12-Mar-2010 10:35 AM

IATA halves industry loss outlook to USD2.8 billion in 2010, but sees two speed recovery

IATA releases its Mar-2010 airline industry outlook, cutting its forecast for losses in 2010 from USD5.6 billion (made in Dec-2009) to USD2.8 billion. IATA also lowered its 2009 loss estimate from USD11.0 billion to USD9.4 billion. The recovery is “two speed”, according to IATA, with growth concentrated in emerging markets in Asia, Latin America and the Middle East, with airlines in developed markets facing more sluggish market growth.

  • Forecast highlights:
    • Demand:
      • Passenger: Growth of 5.6% in 2010, compared to a 2.9% decline in 2009. Previous forecast of 4.5%.
      • Cargo: Growth of 12% in 2010, compared to an 11.1% decline in 2009. Previous forecast of 7.0%;
    • Yield:
      • Passenger: +2%, compared to a 14% decline in 2010;
      • Cargo: +3%, compared to a 14% decline in 2010;
    • Premium travel: Appears to be following a cyclical recovery in volumes, which are now 17% below 2008 peak. Premium yields 20% below peak and “may be suffering a structural shift”;
    • Revenue: +9% to USD522 billion, USD44 billion higher than earlier forecast. Now “half way to recovery”.
  • Regional forecast:
    • Asia-Pacific: USD900 million profit, compared to USD2.9 billion loss in 2009. Demand expected to increase 12%. Recovery driven by China. Particularly strong cargo market;
    • Latin America: USD800 million profit, matching 2009. Demand expected to increase 12.2% in 2010.
    • Europe: USD2.2 billion loss, compared to USD3.8 billion loss in 2009. Demand forecast to increase 4.2% in 2010;
    • North America: USD1.8 billion loss, compared to USD3.1 billion loss in 2009. Demand forecast to increase 6.2% in 2010;
    • Middle East: USD400 million loss. Demand forecast to increase 15.2% in 2010;
    • Africa: US100 million loss, compared to USD200 million loss in 2009. Demand forecast to increase 7.4% in 2010.

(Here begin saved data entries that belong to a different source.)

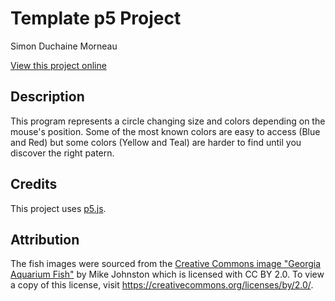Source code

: # Template p5 Project

Simon Duchaine Morneau

[View this project online](https://github.com/Simon-cod/Cart-253/Topics/Art-Jam-Assignment)

## Description

This program represents a circle changing size and colors depending on the mouse's position. 
Some of the most known colors are easy to access (Blue and Red) but some colors (Yellow and Teal) are harder to find until you discover the right patern.

## Credits

This project uses [p5.js](https://p5js.org).

## Attribution

The fish images were sourced from the [Creative Commons image "Georgia Aquarium Fish"](https://search.creativecommons.org/photos/96f6f770-eac1-488c-8abb-16bee7bcc874) by Mike Johnston which is licensed with CC BY 2.0. To view a copy of this license, visit https://creativecommons.org/licenses/by/2.0/.
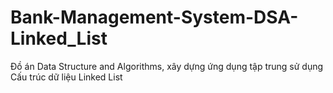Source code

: # Bank-Management-System-DSA-Linked_List
Đồ án Data Structure and Algorithms, xây dựng ứng dụng tập trung sử dụng Cấu trúc dữ liệu Linked List
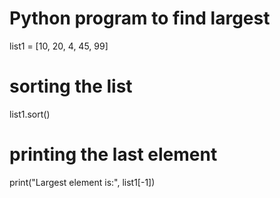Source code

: # Python program to find largest
list1 = [10, 20, 4, 45, 99]

# sorting the list
list1.sort()

# printing the last element
print("Largest element is:", list1[-1])
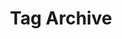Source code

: ---
title: 'Tag Archive'
layout: 'layouts/feed.njk'
pagination:
  data: collections
  size: 1
  alias: tag
  filter: ['all', 'nav', 'blog', 'work', 'featuredWork', 'people', 'rss', 'tagList']
permalink: '/tag/{{ tag | slug }}/'
---
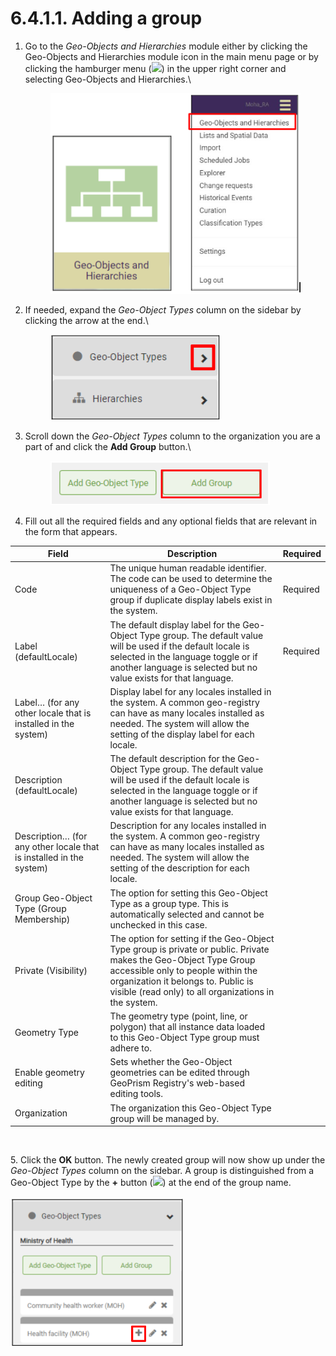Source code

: # 6.4.1.1. Adding a group

1.  Go to the _Geo-Objects and Hierarchies_ module either by clicking the Geo-Objects and Hierarchies module icon in the main menu page or by clicking the hamburger menu (![](https://lh3.googleusercontent.com/iuPmL\_Z1smFoRNK34qpVh9--96pLjj8A-P4QdCAlpcvxkSIfD3bihusMrW6MlenmddHse4DMtkIfNaLzts2tH95aM8vei5RBC6-FuLkbYRi4j4V9LiSgid0KfK2wPUgPo-Oim\_IF7FqvJW8Ck-ESi0sPLJ2Hi6rets24LbXMhLUD7h3zOJePImZz)) in the upper right corner and selecting Geo-Objects and Hierarchies.\


    <figure><img src="../../../../../.gitbook/assets/image (5) (1).png" alt=""><figcaption></figcaption></figure>
2.  If needed, expand the _Geo-Object Types_ column on the sidebar by clicking the arrow at the end.\


    <figure><img src="../../../../../.gitbook/assets/image (4) (1) (1).png" alt=""><figcaption></figcaption></figure>
3.  Scroll down the _Geo-Object Types_ column to the organization you are a part of and click the **Add Group** button.\


    <figure><img src="../../../../../.gitbook/assets/image (3) (1) (1).png" alt=""><figcaption></figcaption></figure>
4. Fill out all the required fields and any optional fields that are relevant in the form that appears.

| Field                                                               | Description                                                                                                                                                                                                                                          | Required |
| ------------------------------------------------------------------- | ---------------------------------------------------------------------------------------------------------------------------------------------------------------------------------------------------------------------------------------------------- | -------- |
| Code                                                                | The unique human readable identifier. The code can be used to determine the uniqueness of a Geo-Object Type group if duplicate display labels exist in the system.                                                                                   | Required |
| Label (defaultLocale)                                               | The default display label for the Geo-Object Type group. The default value will be used if the default locale is selected in the language toggle or if another language is selected but no value exists for that language.                           | Required |
| Label… (for any other locale that is installed in the system)       | Display label for any locales installed in the system. A common geo-registry can have as many locales installed as needed. The system will allow the setting of the display label for each locale.                                                   |          |
| Description (defaultLocale)                                         | The default description for the Geo-Object Type group. The default value will be used if the default locale is selected in the language toggle or if another language is selected but no value exists for that language.                             |          |
| Description… (for any other locale that is installed in the system) | Description for any locales installed in the system. A common geo-registry can have as many locales installed as needed. The system will allow the setting of the description for each locale.                                                       |          |
| Group Geo-Object Type (Group Membership)                            | The option for setting this Geo-Object Type as a group type. This is automatically selected and cannot be unchecked in this case.                                                                                                                    |          |
| Private (Visibility)                                                | The option for setting if the Geo-Object Type group is private or public. Private makes the Geo-Object Type Group accessible only to people within the organization it belongs to. Public is visible (read only) to all organizations in the system. |          |
| Geometry Type                                                       | The geometry type (point, line, or polygon) that all instance data loaded to this Geo-Object Type group must adhere to.                                                                                                                              |          |
| Enable geometry editing                                             | Sets whether the Geo-Object geometries can be edited through GeoPrism Registry's web-based editing tools.                                                                                                                                            |          |
| Organization                                                        | The organization this Geo-Object Type group will be managed by.                                                                                                                                                                                      |          |

<figure><img src="https://lh3.googleusercontent.com/DWx50Sipzjq4Oddh9w1bM1_qnDFQbsX_t_9WaoNBF7r5qVWLwUFOmx6de-kWpgW1RPLWNZjUqNo7p8TKtPlA_j41xvpPbsr3E-UvVpN-Z8wG4q77DOYQM-4vHi19fLeaDW83oa-7NbLcdDLfcEzjBxRAFZ2YStw2mXvGGNrWseiRdmxL-XoYnN8O" alt=""><figcaption></figcaption></figure>

5\. Click the **OK** button. The newly created group will now show up under the _Geo-Object Types_ column on the sidebar. A group is distinguished from a Geo-Object Type by the **+** button (![](https://lh3.googleusercontent.com/oA1JGDvIRjYWJbkQ6qnzwRzidAIp3crvNXzq9QGZiEcU-Ds\_Ip32UH75jwICYZvIN6-eC2Eejc6pbFWAd2RQUFto26bBQOdC-u7FCxBBurtg4lFRmgBYuuphrlRhSwQB-1UtTuE\_ILfJhnyZ9wWuwrkP-NQ4wFT1Vptl-pKt1OT\_Neaf6OuH3B6k)) at the end of the group name.\
\
![](<../../../../../.gitbook/assets/image (11) (1) (1).png>)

IATA: “We are seeing a definite two-speed industry. Asia and Latin America are driving the recovery. The weakest international markets are North Atlantic and intra-Europe which have continuously contracted since mid-2008… Important fundamentals are moving in the right direction. Demand is improving. The industry has been wise in managing capacity. Prices are beginning to align with the costs—premium travel aside. We can be optimistic but with due caution. Important risks remain. Oil is a wild-card, over-capacity is still a danger, and costs must be kept under control—throughout the value chain and with labour,” Giovanni Bisignani, Director General and CEO. Source: IATA, 11-Mar-2010.